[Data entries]
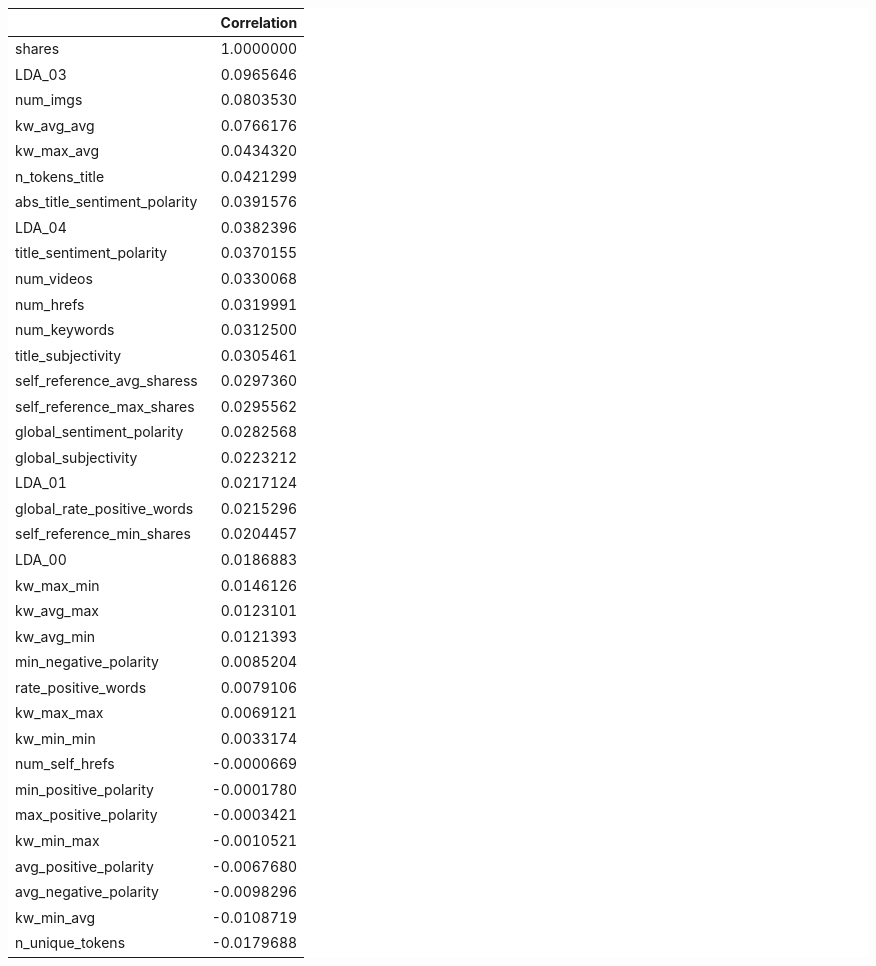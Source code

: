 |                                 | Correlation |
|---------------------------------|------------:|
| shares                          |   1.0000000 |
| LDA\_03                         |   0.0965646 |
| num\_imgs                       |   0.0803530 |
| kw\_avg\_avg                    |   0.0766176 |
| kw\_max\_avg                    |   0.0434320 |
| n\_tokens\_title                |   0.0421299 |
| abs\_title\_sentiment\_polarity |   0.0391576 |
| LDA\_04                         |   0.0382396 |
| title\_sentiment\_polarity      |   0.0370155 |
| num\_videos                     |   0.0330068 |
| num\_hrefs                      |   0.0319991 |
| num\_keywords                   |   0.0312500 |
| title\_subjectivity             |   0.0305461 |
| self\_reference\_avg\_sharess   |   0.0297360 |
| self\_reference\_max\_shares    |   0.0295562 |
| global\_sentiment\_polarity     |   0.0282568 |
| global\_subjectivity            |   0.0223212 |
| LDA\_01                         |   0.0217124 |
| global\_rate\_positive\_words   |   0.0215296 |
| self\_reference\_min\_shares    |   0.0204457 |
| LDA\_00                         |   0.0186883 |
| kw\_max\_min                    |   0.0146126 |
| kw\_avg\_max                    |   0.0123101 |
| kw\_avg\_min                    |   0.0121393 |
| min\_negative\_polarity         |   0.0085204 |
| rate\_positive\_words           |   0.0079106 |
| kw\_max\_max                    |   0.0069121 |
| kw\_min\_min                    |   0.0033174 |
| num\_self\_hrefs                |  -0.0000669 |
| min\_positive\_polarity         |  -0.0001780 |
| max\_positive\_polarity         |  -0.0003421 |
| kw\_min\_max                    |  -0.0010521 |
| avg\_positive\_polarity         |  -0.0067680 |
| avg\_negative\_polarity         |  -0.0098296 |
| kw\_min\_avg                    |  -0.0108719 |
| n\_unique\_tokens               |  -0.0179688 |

...

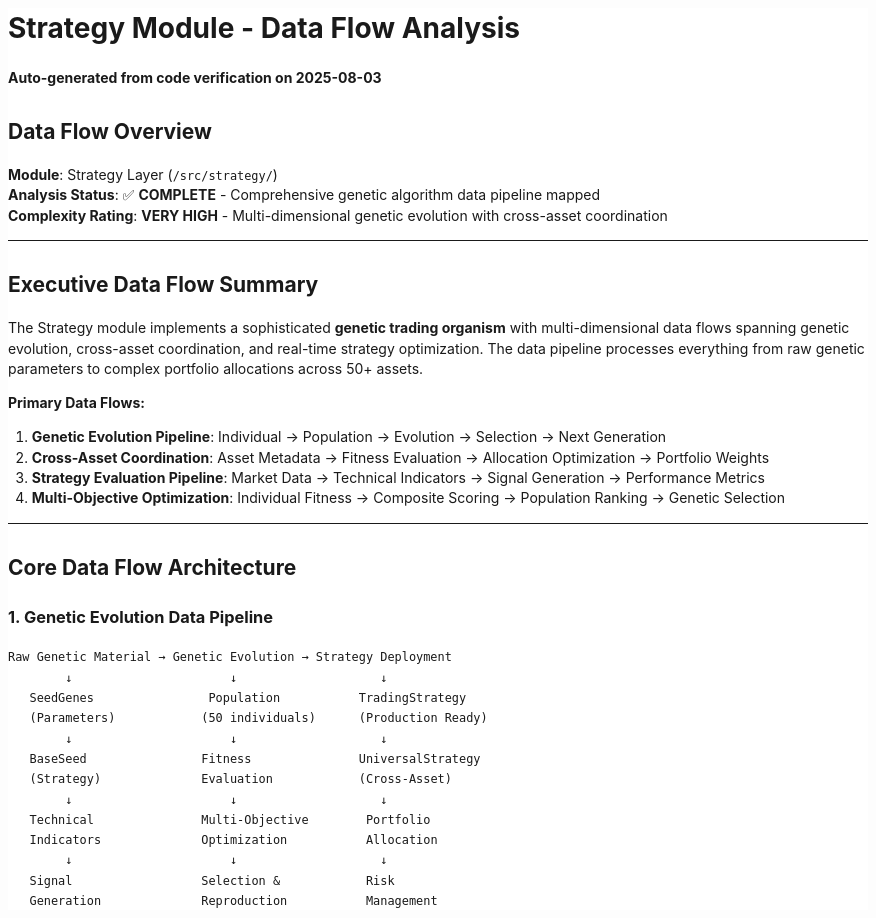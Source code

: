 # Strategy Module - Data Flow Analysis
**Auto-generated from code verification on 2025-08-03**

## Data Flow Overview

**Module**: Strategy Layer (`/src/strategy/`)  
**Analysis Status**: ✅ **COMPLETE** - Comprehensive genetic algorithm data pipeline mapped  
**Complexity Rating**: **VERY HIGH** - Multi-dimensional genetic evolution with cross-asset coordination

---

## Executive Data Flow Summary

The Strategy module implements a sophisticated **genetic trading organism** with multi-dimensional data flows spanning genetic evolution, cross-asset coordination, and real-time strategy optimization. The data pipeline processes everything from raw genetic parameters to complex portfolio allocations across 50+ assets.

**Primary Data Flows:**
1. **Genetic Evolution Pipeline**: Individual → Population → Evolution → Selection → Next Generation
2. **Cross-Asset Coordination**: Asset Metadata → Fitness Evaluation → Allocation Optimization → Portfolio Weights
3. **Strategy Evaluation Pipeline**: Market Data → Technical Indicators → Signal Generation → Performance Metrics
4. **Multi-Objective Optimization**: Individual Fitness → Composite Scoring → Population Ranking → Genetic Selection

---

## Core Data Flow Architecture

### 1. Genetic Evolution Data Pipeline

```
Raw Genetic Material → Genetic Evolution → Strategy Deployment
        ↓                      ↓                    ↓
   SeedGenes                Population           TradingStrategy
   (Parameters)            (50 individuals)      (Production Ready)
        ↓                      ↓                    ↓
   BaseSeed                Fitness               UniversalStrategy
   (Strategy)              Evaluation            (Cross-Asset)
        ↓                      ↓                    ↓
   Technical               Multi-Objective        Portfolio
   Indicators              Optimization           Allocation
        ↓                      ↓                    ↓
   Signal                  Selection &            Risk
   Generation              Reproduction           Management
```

--

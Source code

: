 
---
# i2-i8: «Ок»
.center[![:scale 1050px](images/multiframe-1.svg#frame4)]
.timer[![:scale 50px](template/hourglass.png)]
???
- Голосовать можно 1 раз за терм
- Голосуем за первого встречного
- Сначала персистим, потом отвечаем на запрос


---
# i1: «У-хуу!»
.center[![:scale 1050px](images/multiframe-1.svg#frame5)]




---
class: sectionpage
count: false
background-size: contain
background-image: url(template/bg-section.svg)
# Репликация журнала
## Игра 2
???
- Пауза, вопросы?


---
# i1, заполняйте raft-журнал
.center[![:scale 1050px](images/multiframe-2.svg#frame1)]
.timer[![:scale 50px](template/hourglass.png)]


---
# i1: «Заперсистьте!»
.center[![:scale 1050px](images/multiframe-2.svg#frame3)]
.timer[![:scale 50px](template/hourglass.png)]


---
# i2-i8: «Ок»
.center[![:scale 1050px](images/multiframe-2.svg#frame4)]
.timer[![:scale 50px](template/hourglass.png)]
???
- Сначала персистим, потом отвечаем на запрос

Exercise: Once a line of the records is found to contain "multiframe", copy it out.

Task response:
.center[![:scale 1050px](images/multiframe-1.svg#frame4)]
.center[![:scale 1050px](images/multiframe-1.svg#frame5)]
.center[![:scale 1050px](images/multiframe-2.svg#frame1)]
.center[![:scale 1050px](images/multiframe-2.svg#frame3)]
.center[![:scale 1050px](images/multiframe-2.svg#frame4)]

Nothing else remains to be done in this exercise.